HMGB1 induces the activation, proliferation and migration of hepatic stellate cells in vitro
Next, we investigated whether HMGB1 was involved in the process of HSC activation. We first treated LX-2 cells, rat primary HSCs (R-HSC) and HSC-T6 cells with rhHMGB1 (0 ng/ml, 10 ng/ml or 100 ng/ml) for 24 h. Treatment with rhHMGB1 resulted in a significant increase in the expression of α-SMA in a concentration-dependent manner, accompanied by the upregulation of another fibrosis-related gene, collagen-1 (Fig. 2a). Previous research demonstrated that the proliferation and migration rates of activated HSCs were critical to the progression of liver fibrosis [17]. Therefore, we assessed the effect of rhHMGB1 on HSC proliferation and migration. When treated with 10 ng/ml and 100 ng/ml rhHMGB1, LX-2 cell proliferation increased from 0.30 ± 0.02 to 0.56 ± 0.03 and 0.86 ± 0.04, respectively (P < 0.01) (Fig. 2b) as shown by CCK-8 assay.
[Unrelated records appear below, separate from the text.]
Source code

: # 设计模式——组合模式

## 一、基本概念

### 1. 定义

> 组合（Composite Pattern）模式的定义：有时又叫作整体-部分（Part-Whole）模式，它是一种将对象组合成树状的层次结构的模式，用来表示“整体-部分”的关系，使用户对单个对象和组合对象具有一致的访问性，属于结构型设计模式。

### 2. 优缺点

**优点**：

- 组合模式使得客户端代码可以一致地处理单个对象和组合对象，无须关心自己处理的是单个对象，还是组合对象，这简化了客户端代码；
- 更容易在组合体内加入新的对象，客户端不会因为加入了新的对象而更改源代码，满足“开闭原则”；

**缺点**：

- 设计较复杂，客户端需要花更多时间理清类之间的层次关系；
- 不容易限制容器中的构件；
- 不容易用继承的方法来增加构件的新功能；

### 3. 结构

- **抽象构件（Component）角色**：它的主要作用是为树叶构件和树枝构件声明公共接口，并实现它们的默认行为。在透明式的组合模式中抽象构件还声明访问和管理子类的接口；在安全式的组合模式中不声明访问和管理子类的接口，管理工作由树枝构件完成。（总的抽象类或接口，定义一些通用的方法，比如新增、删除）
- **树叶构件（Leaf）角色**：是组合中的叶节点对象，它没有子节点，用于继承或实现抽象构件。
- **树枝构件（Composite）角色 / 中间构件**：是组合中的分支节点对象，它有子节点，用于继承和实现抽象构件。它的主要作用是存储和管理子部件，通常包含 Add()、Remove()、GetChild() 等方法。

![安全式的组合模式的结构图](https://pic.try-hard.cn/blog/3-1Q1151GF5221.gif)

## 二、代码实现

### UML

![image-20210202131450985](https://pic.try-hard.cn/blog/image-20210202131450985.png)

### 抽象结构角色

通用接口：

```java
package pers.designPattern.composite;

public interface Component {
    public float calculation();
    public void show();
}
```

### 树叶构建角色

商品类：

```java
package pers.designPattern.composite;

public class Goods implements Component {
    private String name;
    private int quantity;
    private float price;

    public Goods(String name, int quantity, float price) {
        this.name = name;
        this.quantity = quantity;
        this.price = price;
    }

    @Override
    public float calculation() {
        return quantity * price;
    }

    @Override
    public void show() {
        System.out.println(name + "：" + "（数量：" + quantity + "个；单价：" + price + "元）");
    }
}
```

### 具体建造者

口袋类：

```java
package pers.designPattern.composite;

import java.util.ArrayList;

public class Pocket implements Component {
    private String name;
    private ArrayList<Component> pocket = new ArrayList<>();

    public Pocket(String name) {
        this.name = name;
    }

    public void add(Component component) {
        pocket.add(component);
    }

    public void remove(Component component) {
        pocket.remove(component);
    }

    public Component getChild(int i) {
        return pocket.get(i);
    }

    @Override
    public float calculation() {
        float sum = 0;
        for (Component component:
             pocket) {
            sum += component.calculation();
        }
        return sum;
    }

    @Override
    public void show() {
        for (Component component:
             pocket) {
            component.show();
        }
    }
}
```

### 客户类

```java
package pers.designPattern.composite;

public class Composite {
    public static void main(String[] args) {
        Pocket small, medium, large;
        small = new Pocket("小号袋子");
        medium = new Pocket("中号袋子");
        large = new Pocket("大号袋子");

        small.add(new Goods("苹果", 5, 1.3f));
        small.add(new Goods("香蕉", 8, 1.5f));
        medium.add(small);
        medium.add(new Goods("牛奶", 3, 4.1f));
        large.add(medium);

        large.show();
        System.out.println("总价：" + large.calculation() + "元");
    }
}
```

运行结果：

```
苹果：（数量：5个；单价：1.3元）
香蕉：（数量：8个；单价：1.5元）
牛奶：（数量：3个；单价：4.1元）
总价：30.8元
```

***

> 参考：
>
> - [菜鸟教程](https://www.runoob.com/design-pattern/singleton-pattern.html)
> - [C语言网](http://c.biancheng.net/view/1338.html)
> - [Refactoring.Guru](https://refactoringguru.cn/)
Similarly, the migration capability of LX-2 cells treated with rhHMGB1 was increased compared to the normal control as shown by the transwell assay (Fig. 2c). We then used the wound healing assay to confirm the migration capability (Fig. 2d). In R-HSC (Fig. 2b, c) and HSC-T6 cells (Fig. 2b–d), we obtained similar results. The results illustrate that HMGB1 can induce HSC activation, proliferation and migration.
ER stress is involved in liver fibrosis animal models
To date, some studies have demonstrated that ER stress can induce fibrogenic response in hepatic stellate cells [14]. To study the role of ER stress in vivo, we first used western blot to detect the expression of ER stress-associated proteins (grp78, perk and IRE1α) in fibrotic liver tissue. Grp78, perk and IRE1α were increased in TAA-induced liver fibrosis tissues (Fig. 3a). We performed immunofluorescence double staining to confirm the results in vivo. The results revealed that activated HSCs (α-SMA+ cells) strongly expressed perk, IRE1α and grp78 in TAA-treated rats (Fig. 3b).
To further study the roles of ER stress in the activation of HSCs, thapsigargin (TG), the classical ER stress inducer, was used to treat HSCs. TG not only triggered ER stress, but also induced HSC activation, as shown by a strong increase in the protein level of α-SMA and collagen-1 (Fig. 3c), while 4-phenylbutyric acid (4-PBA), an ER stress modulator, led to the downregulation of α-SMA and collagen-1 (Fig. 3d).These findings demonstrate that ER stress may play an important role in liver fibrosis.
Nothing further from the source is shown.